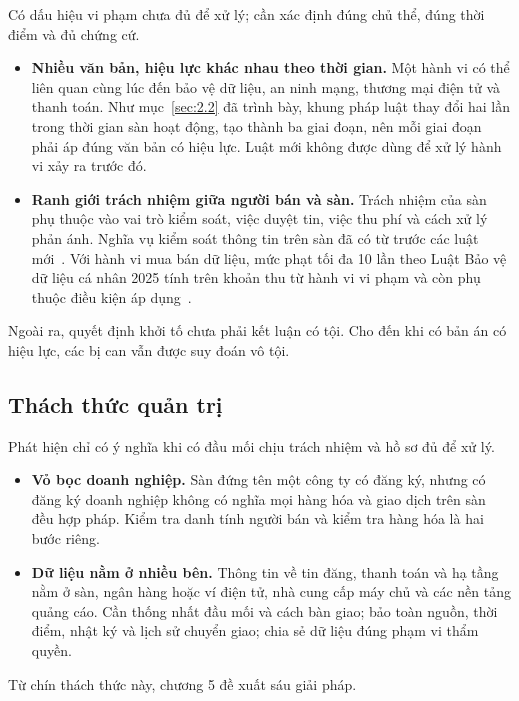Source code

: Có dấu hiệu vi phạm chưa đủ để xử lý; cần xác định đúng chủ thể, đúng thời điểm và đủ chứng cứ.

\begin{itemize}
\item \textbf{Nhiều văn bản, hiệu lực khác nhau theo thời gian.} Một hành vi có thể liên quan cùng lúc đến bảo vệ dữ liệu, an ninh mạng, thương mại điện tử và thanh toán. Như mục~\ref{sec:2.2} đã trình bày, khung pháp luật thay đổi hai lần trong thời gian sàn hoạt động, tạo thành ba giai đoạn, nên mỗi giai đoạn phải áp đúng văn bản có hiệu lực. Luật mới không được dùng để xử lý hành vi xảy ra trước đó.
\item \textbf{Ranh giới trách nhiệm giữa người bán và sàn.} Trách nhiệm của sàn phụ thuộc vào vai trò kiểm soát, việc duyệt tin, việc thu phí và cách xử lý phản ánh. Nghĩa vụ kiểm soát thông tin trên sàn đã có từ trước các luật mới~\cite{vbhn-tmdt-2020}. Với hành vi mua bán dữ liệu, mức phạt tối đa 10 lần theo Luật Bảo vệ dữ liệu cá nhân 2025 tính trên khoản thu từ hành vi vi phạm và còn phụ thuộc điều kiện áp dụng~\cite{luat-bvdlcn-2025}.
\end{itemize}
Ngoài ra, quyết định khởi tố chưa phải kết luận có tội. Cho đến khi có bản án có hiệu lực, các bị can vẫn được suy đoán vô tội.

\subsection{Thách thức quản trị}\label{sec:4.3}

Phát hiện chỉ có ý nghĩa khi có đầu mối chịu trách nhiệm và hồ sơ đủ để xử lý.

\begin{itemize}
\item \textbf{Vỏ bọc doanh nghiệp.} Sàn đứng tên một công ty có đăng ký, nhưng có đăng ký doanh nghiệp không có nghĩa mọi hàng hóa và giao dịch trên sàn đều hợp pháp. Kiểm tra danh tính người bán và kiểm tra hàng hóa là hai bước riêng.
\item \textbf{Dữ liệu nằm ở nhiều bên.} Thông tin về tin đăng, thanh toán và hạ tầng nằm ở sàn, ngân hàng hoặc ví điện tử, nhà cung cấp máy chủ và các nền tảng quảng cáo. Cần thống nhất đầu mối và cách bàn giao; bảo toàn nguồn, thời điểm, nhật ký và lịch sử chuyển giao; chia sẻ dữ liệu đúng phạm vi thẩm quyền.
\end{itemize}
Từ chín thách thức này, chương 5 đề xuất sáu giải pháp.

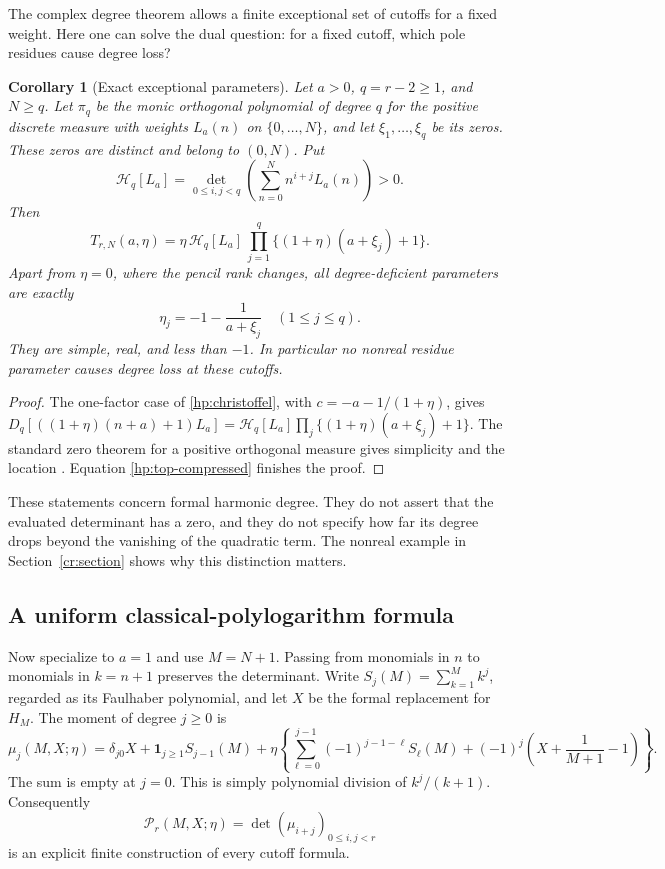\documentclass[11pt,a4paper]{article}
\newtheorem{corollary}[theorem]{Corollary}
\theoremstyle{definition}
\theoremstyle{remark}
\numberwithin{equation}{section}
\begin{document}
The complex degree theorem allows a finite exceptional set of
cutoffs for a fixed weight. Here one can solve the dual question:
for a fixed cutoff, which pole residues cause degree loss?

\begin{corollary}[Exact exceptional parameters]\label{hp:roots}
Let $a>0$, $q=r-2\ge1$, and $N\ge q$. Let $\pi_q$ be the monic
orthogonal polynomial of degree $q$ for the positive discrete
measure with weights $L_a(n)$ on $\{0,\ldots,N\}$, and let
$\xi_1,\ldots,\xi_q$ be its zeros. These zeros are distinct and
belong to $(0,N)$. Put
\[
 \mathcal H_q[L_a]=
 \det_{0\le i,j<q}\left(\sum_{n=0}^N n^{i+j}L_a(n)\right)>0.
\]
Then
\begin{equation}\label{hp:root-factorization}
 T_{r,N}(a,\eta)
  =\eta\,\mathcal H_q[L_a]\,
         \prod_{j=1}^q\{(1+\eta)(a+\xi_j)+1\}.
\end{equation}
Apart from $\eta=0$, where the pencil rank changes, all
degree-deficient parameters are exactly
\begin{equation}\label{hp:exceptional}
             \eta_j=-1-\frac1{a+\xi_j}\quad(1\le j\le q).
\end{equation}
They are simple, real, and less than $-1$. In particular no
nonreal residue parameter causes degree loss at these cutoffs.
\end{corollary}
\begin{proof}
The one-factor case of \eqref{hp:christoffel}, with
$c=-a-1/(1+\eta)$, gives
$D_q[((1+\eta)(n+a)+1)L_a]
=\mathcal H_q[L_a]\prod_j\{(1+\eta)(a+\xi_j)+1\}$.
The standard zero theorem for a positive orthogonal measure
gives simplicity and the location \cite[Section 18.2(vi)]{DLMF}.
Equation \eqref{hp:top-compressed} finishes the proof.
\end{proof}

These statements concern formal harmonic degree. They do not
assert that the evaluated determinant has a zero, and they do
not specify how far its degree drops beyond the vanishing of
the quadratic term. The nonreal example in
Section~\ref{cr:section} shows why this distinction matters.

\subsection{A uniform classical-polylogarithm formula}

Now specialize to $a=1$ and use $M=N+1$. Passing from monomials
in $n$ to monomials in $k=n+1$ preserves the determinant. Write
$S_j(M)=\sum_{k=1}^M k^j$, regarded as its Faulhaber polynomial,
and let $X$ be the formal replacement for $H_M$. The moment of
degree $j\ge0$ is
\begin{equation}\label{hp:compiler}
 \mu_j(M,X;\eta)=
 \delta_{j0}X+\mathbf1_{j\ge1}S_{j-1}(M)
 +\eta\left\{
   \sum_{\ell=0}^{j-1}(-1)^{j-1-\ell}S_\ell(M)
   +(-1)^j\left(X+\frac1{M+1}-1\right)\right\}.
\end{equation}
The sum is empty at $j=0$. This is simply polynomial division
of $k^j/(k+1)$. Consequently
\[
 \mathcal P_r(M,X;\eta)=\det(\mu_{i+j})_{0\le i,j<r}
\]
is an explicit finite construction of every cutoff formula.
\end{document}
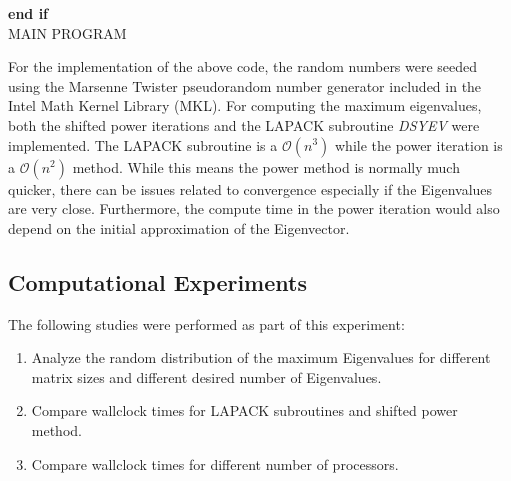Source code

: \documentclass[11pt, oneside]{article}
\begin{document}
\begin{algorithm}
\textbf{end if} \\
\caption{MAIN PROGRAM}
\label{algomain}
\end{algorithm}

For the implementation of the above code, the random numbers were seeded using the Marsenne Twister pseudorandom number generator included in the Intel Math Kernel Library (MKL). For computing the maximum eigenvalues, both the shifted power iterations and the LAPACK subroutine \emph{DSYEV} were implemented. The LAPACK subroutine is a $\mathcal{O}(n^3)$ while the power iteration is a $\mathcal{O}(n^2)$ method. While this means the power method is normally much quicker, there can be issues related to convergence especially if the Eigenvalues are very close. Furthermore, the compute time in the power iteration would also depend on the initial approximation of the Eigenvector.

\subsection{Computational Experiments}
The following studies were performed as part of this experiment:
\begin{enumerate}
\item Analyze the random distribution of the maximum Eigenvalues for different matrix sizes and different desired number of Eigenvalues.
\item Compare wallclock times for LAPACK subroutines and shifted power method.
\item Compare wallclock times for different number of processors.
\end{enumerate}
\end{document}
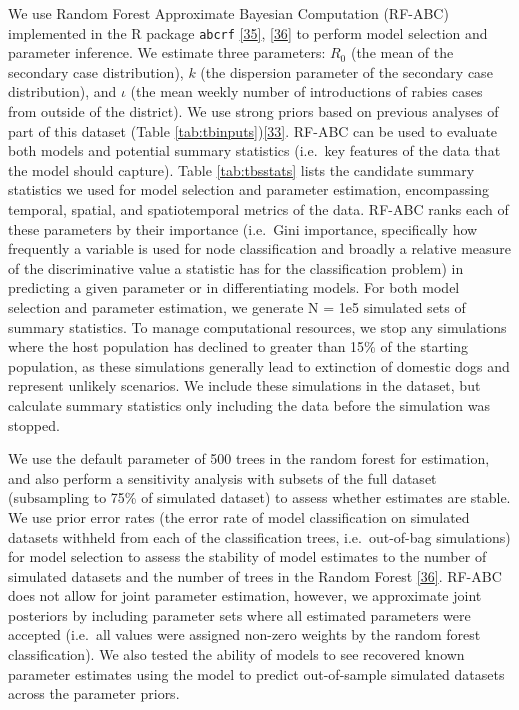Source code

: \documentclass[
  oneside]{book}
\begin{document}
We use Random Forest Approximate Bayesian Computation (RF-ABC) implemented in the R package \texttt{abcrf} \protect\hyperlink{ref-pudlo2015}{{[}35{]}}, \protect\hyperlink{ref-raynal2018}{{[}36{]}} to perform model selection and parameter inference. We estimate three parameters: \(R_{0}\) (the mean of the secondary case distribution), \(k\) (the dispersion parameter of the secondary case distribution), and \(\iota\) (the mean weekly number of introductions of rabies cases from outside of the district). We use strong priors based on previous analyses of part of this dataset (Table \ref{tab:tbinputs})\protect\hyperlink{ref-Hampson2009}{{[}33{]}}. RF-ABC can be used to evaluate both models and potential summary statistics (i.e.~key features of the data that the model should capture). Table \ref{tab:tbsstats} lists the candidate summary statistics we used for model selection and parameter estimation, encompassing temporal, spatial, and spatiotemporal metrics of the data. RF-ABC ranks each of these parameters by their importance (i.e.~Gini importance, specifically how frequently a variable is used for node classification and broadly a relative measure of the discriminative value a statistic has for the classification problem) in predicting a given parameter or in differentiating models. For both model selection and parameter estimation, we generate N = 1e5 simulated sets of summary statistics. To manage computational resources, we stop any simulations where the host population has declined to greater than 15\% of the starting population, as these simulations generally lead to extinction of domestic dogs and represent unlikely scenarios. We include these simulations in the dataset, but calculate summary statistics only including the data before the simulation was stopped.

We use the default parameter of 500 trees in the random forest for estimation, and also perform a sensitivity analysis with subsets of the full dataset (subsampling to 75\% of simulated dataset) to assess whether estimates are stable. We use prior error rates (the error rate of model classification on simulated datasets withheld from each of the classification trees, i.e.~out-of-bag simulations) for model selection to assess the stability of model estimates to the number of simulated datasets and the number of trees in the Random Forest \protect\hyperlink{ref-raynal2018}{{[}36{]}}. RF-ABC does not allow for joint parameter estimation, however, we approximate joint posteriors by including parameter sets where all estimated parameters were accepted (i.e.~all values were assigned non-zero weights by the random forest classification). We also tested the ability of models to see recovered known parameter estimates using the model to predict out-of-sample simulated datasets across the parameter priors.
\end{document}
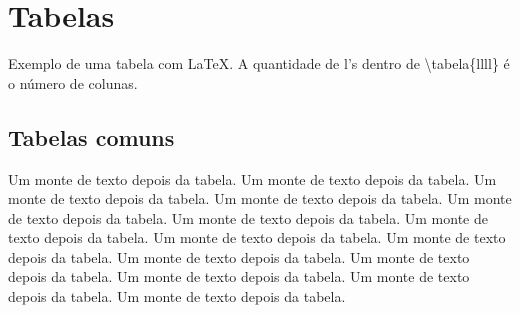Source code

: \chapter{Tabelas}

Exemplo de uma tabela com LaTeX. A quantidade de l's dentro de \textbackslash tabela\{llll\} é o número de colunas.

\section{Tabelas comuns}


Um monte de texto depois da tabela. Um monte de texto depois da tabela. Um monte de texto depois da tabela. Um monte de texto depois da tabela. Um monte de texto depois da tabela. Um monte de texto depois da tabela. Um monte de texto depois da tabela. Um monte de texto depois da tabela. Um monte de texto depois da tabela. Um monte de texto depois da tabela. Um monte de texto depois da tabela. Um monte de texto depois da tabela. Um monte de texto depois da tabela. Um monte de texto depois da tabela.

Exercise prompt
Please reproduce exactly and only the lines from the first line of the records through the line containing "hai bước riêng.", both included, omitting any pictures.

Written response
Source code

: Có dấu hiệu vi phạm chưa đủ để xử lý; cần xác định đúng chủ thể, đúng thời điểm và đủ chứng cứ.

\begin{itemize}
\item \textbf{Nhiều văn bản, hiệu lực khác nhau theo thời gian.} Một hành vi có thể liên quan cùng lúc đến bảo vệ dữ liệu, an ninh mạng, thương mại điện tử và thanh toán. Như mục~\ref{sec:2.2} đã trình bày, khung pháp luật thay đổi hai lần trong thời gian sàn hoạt động, tạo thành ba giai đoạn, nên mỗi giai đoạn phải áp đúng văn bản có hiệu lực. Luật mới không được dùng để xử lý hành vi xảy ra trước đó.
\item \textbf{Ranh giới trách nhiệm giữa người bán và sàn.} Trách nhiệm của sàn phụ thuộc vào vai trò kiểm soát, việc duyệt tin, việc thu phí và cách xử lý phản ánh. Nghĩa vụ kiểm soát thông tin trên sàn đã có từ trước các luật mới~\cite{vbhn-tmdt-2020}. Với hành vi mua bán dữ liệu, mức phạt tối đa 10 lần theo Luật Bảo vệ dữ liệu cá nhân 2025 tính trên khoản thu từ hành vi vi phạm và còn phụ thuộc điều kiện áp dụng~\cite{luat-bvdlcn-2025}.
\end{itemize}
Ngoài ra, quyết định khởi tố chưa phải kết luận có tội. Cho đến khi có bản án có hiệu lực, các bị can vẫn được suy đoán vô tội.

\subsection{Thách thức quản trị}\label{sec:4.3}

Phát hiện chỉ có ý nghĩa khi có đầu mối chịu trách nhiệm và hồ sơ đủ để xử lý.

\begin{itemize}
\item \textbf{Vỏ bọc doanh nghiệp.} Sàn đứng tên một công ty có đăng ký, nhưng có đăng ký doanh nghiệp không có nghĩa mọi hàng hóa và giao dịch trên sàn đều hợp pháp. Kiểm tra danh tính người bán và kiểm tra hàng hóa là hai bước riêng.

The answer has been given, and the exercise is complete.